Collection entries:
[Start of section]

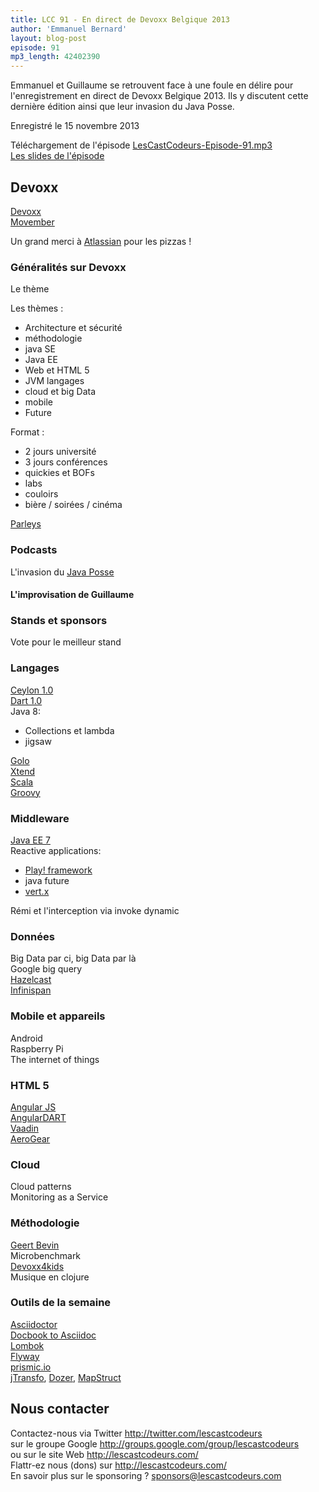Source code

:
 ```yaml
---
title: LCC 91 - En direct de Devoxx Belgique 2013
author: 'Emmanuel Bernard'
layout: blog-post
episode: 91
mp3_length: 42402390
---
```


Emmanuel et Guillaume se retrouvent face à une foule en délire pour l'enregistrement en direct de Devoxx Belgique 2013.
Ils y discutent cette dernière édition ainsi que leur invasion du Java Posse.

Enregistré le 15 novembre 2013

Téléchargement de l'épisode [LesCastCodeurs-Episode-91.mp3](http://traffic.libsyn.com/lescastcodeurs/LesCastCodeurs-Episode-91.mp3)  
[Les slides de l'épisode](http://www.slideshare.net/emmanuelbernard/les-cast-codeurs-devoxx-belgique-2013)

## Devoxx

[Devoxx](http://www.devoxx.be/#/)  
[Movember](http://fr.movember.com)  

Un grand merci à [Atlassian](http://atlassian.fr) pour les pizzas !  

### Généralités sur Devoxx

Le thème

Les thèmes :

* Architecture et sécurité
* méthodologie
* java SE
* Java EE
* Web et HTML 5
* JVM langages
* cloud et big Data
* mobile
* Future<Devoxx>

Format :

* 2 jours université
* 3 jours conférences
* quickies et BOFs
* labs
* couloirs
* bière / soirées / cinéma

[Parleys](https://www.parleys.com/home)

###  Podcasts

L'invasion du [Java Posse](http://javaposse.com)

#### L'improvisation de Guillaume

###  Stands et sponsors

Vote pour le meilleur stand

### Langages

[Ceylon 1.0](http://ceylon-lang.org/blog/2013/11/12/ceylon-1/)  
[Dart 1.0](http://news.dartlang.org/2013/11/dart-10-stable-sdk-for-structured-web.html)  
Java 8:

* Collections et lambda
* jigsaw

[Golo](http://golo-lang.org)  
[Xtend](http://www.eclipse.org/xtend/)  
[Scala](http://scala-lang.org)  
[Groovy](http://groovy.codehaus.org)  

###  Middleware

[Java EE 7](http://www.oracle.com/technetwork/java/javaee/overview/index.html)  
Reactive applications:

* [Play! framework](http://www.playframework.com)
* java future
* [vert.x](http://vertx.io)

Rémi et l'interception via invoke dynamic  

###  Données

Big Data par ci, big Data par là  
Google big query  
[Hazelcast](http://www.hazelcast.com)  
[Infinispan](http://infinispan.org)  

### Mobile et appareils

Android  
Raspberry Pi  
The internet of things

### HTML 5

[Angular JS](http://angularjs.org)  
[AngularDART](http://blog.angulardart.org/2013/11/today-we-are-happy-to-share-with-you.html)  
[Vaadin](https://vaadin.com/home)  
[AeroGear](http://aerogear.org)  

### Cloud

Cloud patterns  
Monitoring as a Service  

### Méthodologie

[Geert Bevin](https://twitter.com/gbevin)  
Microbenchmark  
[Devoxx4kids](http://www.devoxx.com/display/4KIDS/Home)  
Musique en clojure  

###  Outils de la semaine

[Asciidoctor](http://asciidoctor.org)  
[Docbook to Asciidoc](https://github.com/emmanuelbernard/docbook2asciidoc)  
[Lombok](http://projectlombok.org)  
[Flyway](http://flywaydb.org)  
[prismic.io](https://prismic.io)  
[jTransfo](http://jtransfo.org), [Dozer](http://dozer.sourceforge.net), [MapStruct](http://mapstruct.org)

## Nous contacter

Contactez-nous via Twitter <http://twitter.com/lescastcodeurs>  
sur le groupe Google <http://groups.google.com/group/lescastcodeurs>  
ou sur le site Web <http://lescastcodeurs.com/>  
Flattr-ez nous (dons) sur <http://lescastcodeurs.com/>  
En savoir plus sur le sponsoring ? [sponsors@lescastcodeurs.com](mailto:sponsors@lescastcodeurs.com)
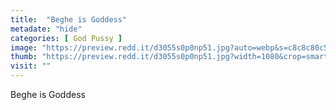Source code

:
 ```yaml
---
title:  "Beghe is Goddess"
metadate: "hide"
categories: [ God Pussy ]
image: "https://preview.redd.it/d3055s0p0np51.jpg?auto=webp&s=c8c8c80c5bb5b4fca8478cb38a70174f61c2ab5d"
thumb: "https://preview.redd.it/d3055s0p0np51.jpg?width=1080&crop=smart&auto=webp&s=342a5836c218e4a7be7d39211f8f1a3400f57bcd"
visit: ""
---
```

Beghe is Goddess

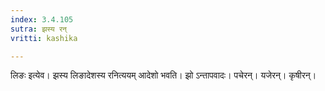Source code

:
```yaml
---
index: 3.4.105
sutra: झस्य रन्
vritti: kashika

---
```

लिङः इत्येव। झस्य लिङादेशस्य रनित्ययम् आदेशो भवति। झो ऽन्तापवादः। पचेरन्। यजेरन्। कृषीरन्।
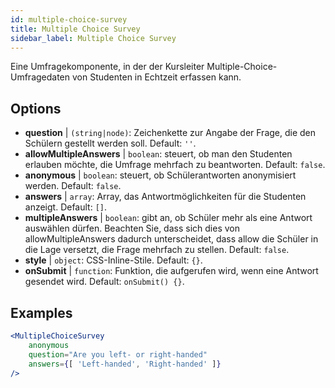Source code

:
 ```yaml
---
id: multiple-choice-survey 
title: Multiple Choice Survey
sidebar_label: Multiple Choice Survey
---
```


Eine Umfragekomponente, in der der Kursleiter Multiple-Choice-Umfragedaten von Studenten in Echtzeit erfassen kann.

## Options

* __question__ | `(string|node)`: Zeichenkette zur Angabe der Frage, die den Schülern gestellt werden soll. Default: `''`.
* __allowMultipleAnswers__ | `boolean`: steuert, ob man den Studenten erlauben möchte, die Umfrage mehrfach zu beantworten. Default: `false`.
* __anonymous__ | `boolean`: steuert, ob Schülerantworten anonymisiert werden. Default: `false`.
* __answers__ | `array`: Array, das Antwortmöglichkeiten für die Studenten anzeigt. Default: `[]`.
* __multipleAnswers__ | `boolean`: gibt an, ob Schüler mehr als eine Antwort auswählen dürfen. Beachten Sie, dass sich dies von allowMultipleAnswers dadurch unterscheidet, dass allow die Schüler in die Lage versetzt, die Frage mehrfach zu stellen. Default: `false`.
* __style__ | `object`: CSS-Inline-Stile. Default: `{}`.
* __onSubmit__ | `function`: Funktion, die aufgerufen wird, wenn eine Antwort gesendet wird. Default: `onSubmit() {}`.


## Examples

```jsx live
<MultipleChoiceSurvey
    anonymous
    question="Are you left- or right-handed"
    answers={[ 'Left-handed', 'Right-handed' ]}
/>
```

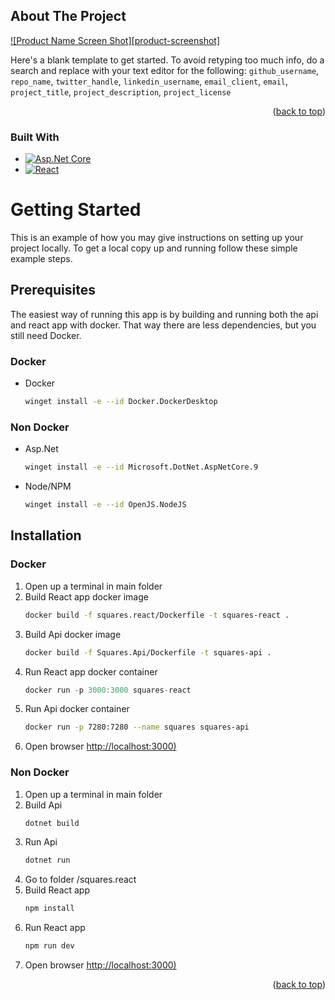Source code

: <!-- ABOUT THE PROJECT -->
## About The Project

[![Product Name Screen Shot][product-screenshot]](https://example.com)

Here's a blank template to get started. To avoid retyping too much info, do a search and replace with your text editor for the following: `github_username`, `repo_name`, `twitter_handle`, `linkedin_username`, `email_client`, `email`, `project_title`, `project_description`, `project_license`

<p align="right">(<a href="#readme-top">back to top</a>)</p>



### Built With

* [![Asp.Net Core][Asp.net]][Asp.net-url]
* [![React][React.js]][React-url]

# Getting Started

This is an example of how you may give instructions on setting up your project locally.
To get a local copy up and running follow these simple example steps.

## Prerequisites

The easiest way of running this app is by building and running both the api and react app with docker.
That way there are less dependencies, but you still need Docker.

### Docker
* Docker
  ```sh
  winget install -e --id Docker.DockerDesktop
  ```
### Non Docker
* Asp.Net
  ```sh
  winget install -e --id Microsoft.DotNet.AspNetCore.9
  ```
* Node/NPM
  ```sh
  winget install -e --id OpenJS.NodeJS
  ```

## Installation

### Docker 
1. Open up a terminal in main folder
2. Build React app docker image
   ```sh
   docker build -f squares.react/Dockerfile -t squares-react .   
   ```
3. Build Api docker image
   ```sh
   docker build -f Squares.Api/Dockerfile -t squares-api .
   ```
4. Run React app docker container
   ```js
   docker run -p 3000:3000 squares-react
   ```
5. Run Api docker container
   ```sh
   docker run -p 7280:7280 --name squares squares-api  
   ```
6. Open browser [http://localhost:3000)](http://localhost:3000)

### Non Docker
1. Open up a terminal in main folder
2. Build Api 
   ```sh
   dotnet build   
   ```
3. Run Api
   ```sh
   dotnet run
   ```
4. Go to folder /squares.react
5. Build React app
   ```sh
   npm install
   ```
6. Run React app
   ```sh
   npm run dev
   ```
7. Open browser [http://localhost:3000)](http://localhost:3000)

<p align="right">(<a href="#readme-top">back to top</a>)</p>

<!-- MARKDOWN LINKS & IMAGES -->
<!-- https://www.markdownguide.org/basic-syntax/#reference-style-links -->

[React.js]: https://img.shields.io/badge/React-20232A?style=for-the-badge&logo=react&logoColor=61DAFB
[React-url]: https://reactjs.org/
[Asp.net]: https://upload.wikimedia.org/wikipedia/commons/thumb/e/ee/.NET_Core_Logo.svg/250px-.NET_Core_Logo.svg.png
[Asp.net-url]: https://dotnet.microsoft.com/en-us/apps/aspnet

[End of section]

EXERCISE DIRECTIONS: Scan the data for the word "boolean" and copy every line where it shows up.

SOLUTION TO THIS PROBLEM:
* __allowMultipleAnswers__ | `boolean`: steuert, ob man den Studenten erlauben möchte, die Umfrage mehrfach zu beantworten. Default: `false`.
* __anonymous__ | `boolean`: steuert, ob Schülerantworten anonymisiert werden. Default: `false`.
* __multipleAnswers__ | `boolean`: gibt an, ob Schüler mehr als eine Antwort auswählen dürfen. Beachten Sie, dass sich dies von allowMultipleAnswers dadurch unterscheidet, dass allow die Schüler in die Lage versetzt, die Frage mehrfach zu stellen. Default: `false`.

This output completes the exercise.